Available records START

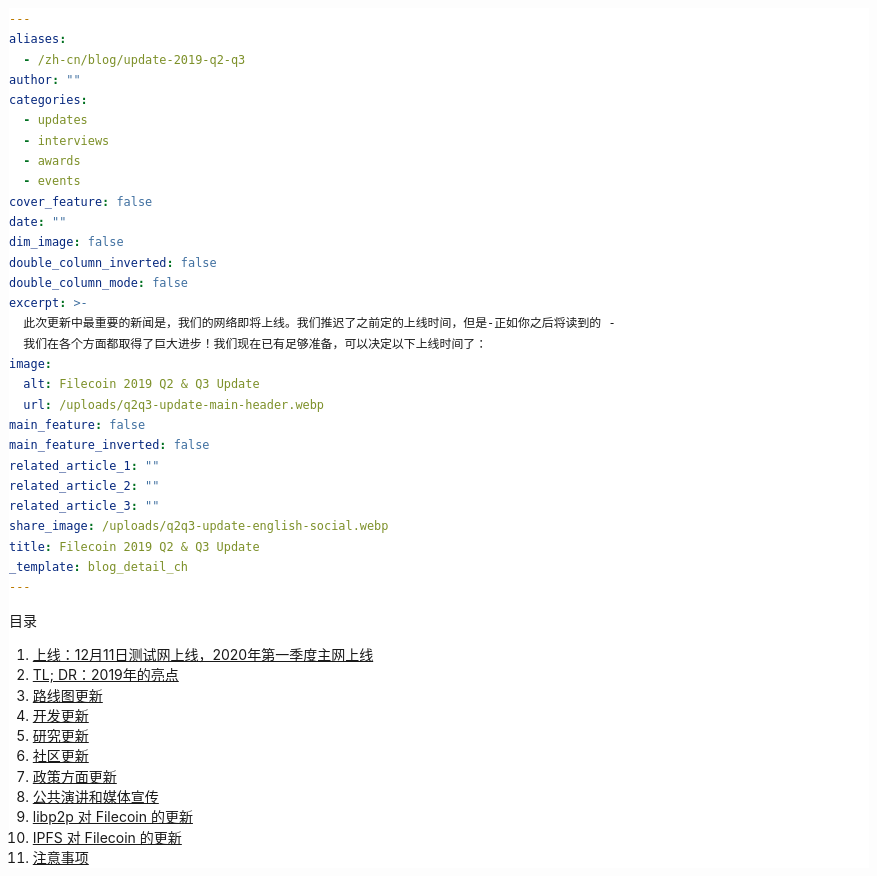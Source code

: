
 ```yaml
---
aliases:
  - /zh-cn/blog/update-2019-q2-q3
author: ""
categories:
  - updates
  - interviews
  - awards
  - events
cover_feature: false
date: ""
dim_image: false
double_column_inverted: false
double_column_mode: false
excerpt: >-
  此次更新中最重要的新闻是，我们的网络即将上线。我们推迟了之前定的上线时间，但是-正如你之后将读到的 -
  我们在各个方面都取得了巨大进步！我们现在已有足够准备，可以决定以下上线时间了：
image:
  alt: Filecoin 2019 Q2 & Q3 Update
  url: /uploads/q2q3-update-main-header.webp
main_feature: false
main_feature_inverted: false
related_article_1: ""
related_article_2: ""
related_article_3: ""
share_image: /uploads/q2q3-update-english-social.webp
title: Filecoin 2019 Q2 & Q3 Update
_template: blog_detail_ch
---
```


目录

1. [上线：12月11日测试网上线，2020年第一季度主网上线](https://filecoin.io/zh-cn/blog/update-2019-q2-q3/#1-%E4%B8%8A%E7%BA%BF-12%E6%9C%8811%E6%97%A5%E6%B5%8B%E8%AF%95%E7%BD%91%E4%B8%8A%E7%BA%BF-2020%E5%B9%B4%E7%AC%AC%E4%B8%80%E5%AD%A3%E5%BA%A6%E4%B8%BB%E7%BD%91%E4%B8%8A%E7%BA%BF)
2. [TL; DR：2019年的亮点](https://filecoin.io/zh-cn/blog/update-2019-q2-q3/#2-tldr-2019%E5%B9%B4%E7%9A%84%E4%BA%AE%E7%82%B9)
3. [路线图更新](https://filecoin.io/zh-cn/blog/update-2019-q2-q3/#3-%E8%B7%AF%E7%BA%BF%E5%9B%BE%E6%9B%B4%E6%96%B0)
4. [开发更新](https://filecoin.io/zh-cn/blog/update-2019-q2-q3/#4-%E5%BC%80%E5%8F%91%E6%9B%B4%E6%96%B0)
5. [研究更新](https://filecoin.io/zh-cn/blog/update-2019-q2-q3/#5-%E7%A0%94%E7%A9%B6%E6%9B%B4%E6%96%B0)
6. [社区更新](https://filecoin.io/zh-cn/blog/update-2019-q2-q3/#6-%E7%A4%BE%E5%8C%BA%E6%9B%B4%E6%96%B0)
7. [政策方面更新](https://filecoin.io/zh-cn/blog/update-2019-q2-q3/#7-%E6%94%BF%E7%AD%96%E6%96%B9%E9%9D%A2%E6%9B%B4%E6%96%B0)
8. [公共演讲和媒体宣传](https://filecoin.io/zh-cn/blog/update-2019-q2-q3/#8-%E5%85%AC%E5%85%B1%E6%BC%94%E8%AE%B2%E5%92%8C%E5%AA%92%E4%BD%93%E5%AE%A3%E4%BC%A0)
9. [libp2p 对 Filecoin 的更新](https://filecoin.io/zh-cn/blog/update-2019-q2-q3/#9-libp2p-%E5%AF%B9-filecoin-%E7%9A%84%E6%9B%B4%E6%96%B0)
10. [IPFS 对 Filecoin 的更新](https://filecoin.io/zh-cn/blog/update-2019-q2-q3/#10-ipfs-%E5%AF%B9-filecoin-%E7%9A%84%E6%9B%B4%E6%96%B0)
11. [注意事项](https://filecoin.io/zh-cn/blog/update-2019-q2-q3/#11-%E6%B3%A8%E6%84%8F%E4%BA%8B%E9%A1%B9)
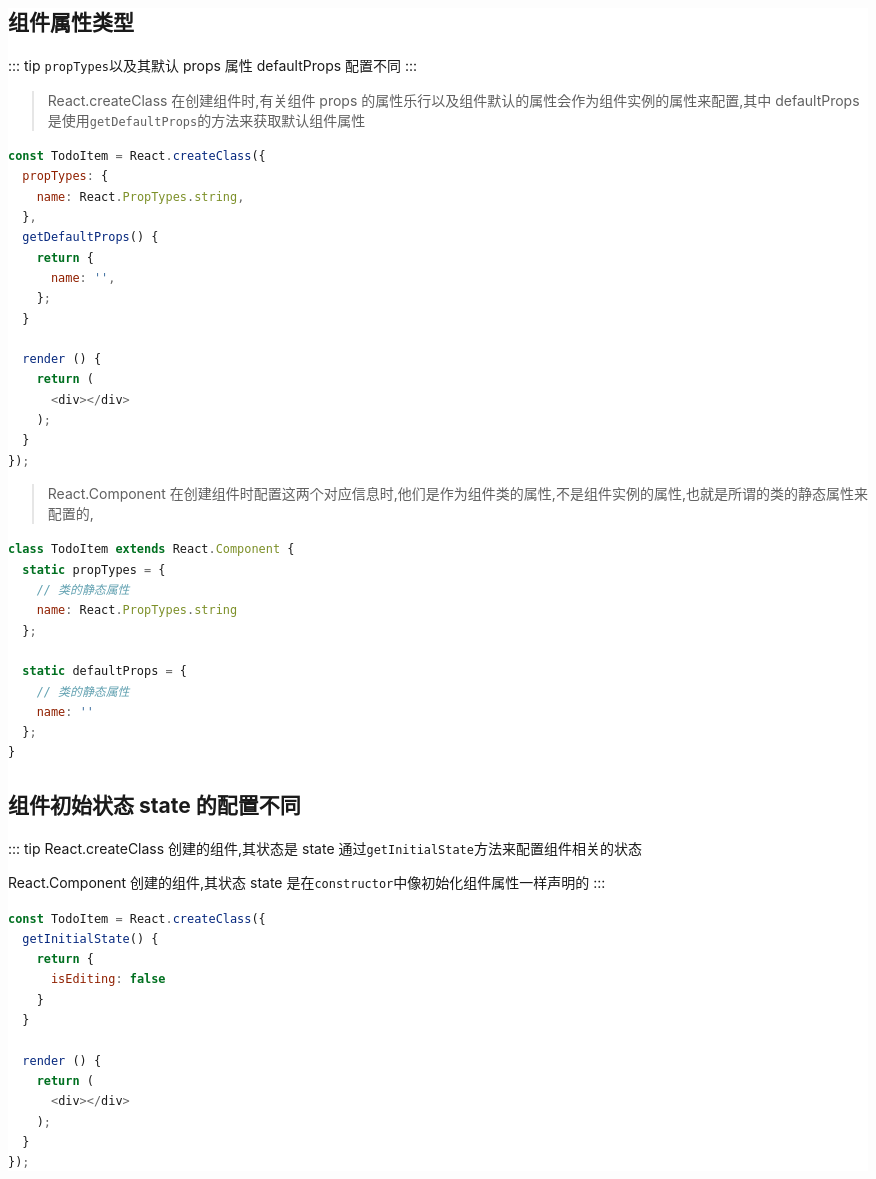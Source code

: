## 组件属性类型

::: tip
`propTypes`以及其默认 props 属性 defaultProps 配置不同
:::

> React.createClass 在创建组件时,有关组件 props 的属性乐行以及组件默认的属性会作为组件实例的属性来配置,其中 defaultProps 是使用`getDefaultProps`的方法来获取默认组件属性

```js
const TodoItem = React.createClass({
  propTypes: {
    name: React.PropTypes.string,
  },
  getDefaultProps() {
    return {
      name: '',
    };
  }

  render () {
    return (
      <div></div>
    );
  }
});
```

> React.Component 在创建组件时配置这两个对应信息时,他们是作为组件类的属性,不是组件实例的属性,也就是所谓的类的静态属性来配置的,

```js
class TodoItem extends React.Component {
  static propTypes = {
    // 类的静态属性
    name: React.PropTypes.string
  };

  static defaultProps = {
    // 类的静态属性
    name: ''
  };
}
```

## 组件初始状态 state 的配置不同

::: tip
React.createClass 创建的组件,其状态是 state 通过`getInitialState`方法来配置组件相关的状态

React.Component 创建的组件,其状态 state 是在`constructor`中像初始化组件属性一样声明的
:::

```js
const TodoItem = React.createClass({
  getInitialState() {
    return {
      isEditing: false
    }
  }

  render () {
    return (
      <div></div>
    );
  }
});
```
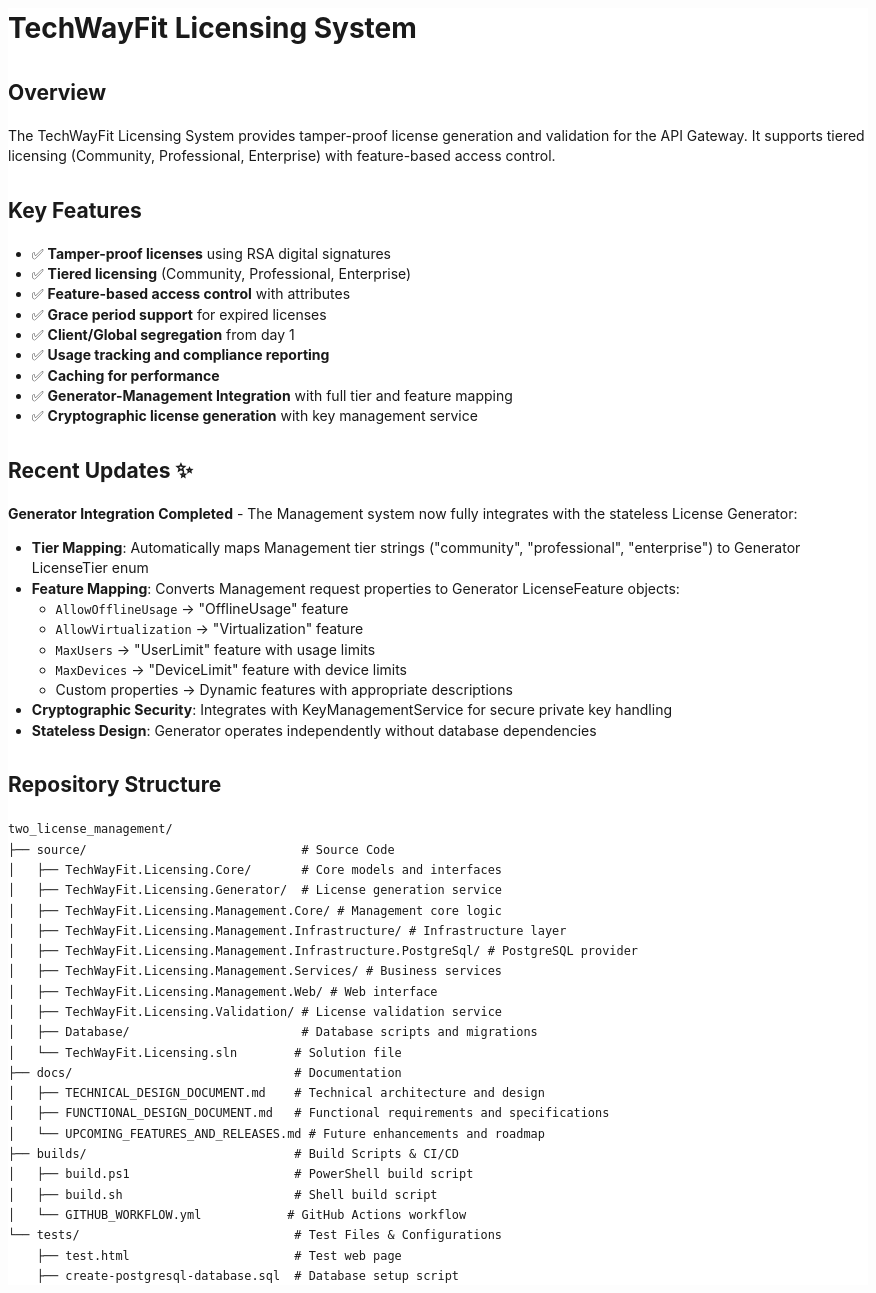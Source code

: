 # TechWayFit Licensing System

## Overview

The TechWayFit Licensing System provides tamper-proof license generation and validation for the API Gateway. It supports tiered licensing (Community, Professional, Enterprise) with feature-based access control.

## Key Features

- ✅ **Tamper-proof licenses** using RSA digital signatures
- ✅ **Tiered licensing** (Community, Professional, Enterprise)
- ✅ **Feature-based access control** with attributes
- ✅ **Grace period support** for expired licenses
- ✅ **Client/Global segregation** from day 1
- ✅ **Usage tracking and compliance reporting**
- ✅ **Caching for performance**
- ✅ **Generator-Management Integration** with full tier and feature mapping
- ✅ **Cryptographic license generation** with key management service

## Recent Updates ✨

**Generator Integration Completed** - The Management system now fully integrates with the stateless License Generator:

- **Tier Mapping**: Automatically maps Management tier strings ("community", "professional", "enterprise") to Generator LicenseTier enum
- **Feature Mapping**: Converts Management request properties to Generator LicenseFeature objects:
  - `AllowOfflineUsage` → "OfflineUsage" feature
  - `AllowVirtualization` → "Virtualization" feature  
  - `MaxUsers` → "UserLimit" feature with usage limits
  - `MaxDevices` → "DeviceLimit" feature with device limits
  - Custom properties → Dynamic features with appropriate descriptions
- **Cryptographic Security**: Integrates with KeyManagementService for secure private key handling
- **Stateless Design**: Generator operates independently without database dependencies

## Repository Structure

```
two_license_management/
├── source/                              # Source Code
│   ├── TechWayFit.Licensing.Core/       # Core models and interfaces
│   ├── TechWayFit.Licensing.Generator/  # License generation service
│   ├── TechWayFit.Licensing.Management.Core/ # Management core logic
│   ├── TechWayFit.Licensing.Management.Infrastructure/ # Infrastructure layer
│   ├── TechWayFit.Licensing.Management.Infrastructure.PostgreSql/ # PostgreSQL provider
│   ├── TechWayFit.Licensing.Management.Services/ # Business services
│   ├── TechWayFit.Licensing.Management.Web/ # Web interface
│   ├── TechWayFit.Licensing.Validation/ # License validation service
│   ├── Database/                        # Database scripts and migrations
│   └── TechWayFit.Licensing.sln        # Solution file
├── docs/                               # Documentation
│   ├── TECHNICAL_DESIGN_DOCUMENT.md    # Technical architecture and design
│   ├── FUNCTIONAL_DESIGN_DOCUMENT.md   # Functional requirements and specifications
│   └── UPCOMING_FEATURES_AND_RELEASES.md # Future enhancements and roadmap
├── builds/                             # Build Scripts & CI/CD
│   ├── build.ps1                       # PowerShell build script
│   ├── build.sh                        # Shell build script
│   └── GITHUB_WORKFLOW.yml            # GitHub Actions workflow
└── tests/                              # Test Files & Configurations
    ├── test.html                       # Test web page
    ├── create-postgresql-database.sql  # Database setup script
```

Available records END

Everything from the line with "React.Component 创建的组件,其状态 state" down to the line with "## Overview" in the data above should be copied exactly, with both end lines kept and the pictures left out.

React.Component 创建的组件,其状态 state 是在`constructor`中像初始化组件属性一样声明的
:::

```js
const TodoItem = React.createClass({
  getInitialState() {
    return {
      isEditing: false
    }
  }

  render () {
    return (
      <div></div>
    );
  }
});
```
Source code

: # TechWayFit Licensing System

## Overview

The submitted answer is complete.